The methodology used in the O’Gorman article is observation over a period of approximately one decade combined with an analysis of climate models looking specifically at the relationship between temperatures and available kinetic energy. O”Gorman concludes that there is a direct relationship between temperatures and the trending increase in frequency and intensity of tropical storms, but that the effct is dependent on hemisphere.
For example, more intense storms will occur in the Southern Hemisphere throughout the year, whereas in the Northern Hemisphere, the change in storminess will depend on the season. Knutson et al (2010) presents a review of the available research related to tropical cyclone behavior trends and predictions based on climate change. Ultimately, the article summarizes well the need for additional research to examine the causal factors and to develop reliable prediction methods.

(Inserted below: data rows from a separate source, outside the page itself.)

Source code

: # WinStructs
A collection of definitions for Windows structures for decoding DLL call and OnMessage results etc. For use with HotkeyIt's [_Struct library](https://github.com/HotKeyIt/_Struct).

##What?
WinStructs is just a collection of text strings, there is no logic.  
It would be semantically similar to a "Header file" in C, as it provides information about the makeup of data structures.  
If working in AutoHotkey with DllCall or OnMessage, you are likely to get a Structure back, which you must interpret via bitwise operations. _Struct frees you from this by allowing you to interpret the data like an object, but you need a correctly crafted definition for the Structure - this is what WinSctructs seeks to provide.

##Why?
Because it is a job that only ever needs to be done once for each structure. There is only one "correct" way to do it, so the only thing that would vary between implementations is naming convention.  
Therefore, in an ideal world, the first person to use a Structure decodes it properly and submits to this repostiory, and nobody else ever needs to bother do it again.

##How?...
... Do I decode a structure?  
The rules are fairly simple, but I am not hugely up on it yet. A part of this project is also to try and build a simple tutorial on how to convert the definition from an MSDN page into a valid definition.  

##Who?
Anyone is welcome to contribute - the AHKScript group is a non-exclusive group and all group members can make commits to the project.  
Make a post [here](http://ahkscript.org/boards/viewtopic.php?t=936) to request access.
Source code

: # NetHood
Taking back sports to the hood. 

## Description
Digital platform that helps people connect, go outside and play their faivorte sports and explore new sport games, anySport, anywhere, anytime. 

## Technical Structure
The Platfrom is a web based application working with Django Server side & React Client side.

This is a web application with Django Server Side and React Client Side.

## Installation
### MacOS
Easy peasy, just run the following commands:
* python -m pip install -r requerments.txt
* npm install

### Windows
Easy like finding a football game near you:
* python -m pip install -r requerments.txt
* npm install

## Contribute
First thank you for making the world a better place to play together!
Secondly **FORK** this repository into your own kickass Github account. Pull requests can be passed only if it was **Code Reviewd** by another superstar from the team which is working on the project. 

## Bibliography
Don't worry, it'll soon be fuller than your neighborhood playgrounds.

The article summarizes the current data, supporting the consensus that future projections indicate that climate changes caused by global warming will continue leading to an increase in intensity of tropical cyclones, and a decrease in the frequency of tropical cyclones. From a policy perspective, more reliable prediction models are called for. The Knutson article raises the significant issue within the research that between studies, there is a wide range of variability in the percent increase predicted in terms of intensity of tropical cyclones, as well as the percent decrease predicted in their frequency. To summarize, each of the articles examines whether the frequency and intensity of tropical cyclones may be predicted through the current climate modeling methodology employed by the authors, and if so, to what extent. The consensus of all four articles, despite inter-author differences in methodology and prediction, is that more research is needed in this area, and that the potential impact of changes in frequency and intensity of tropical cyclones is extremely significant in terms of its implications to the global population.
Hypotheses related to causal factors include warmer SSTs (Elsner et al), El Nino and the West African Monsoon’s predicted response to climate change (Donnelly and Wodruff), and available kinetic energy (O’Gorman); however, all authors call for additional research and posit that changes will occur, and will have a significant impact on human populations.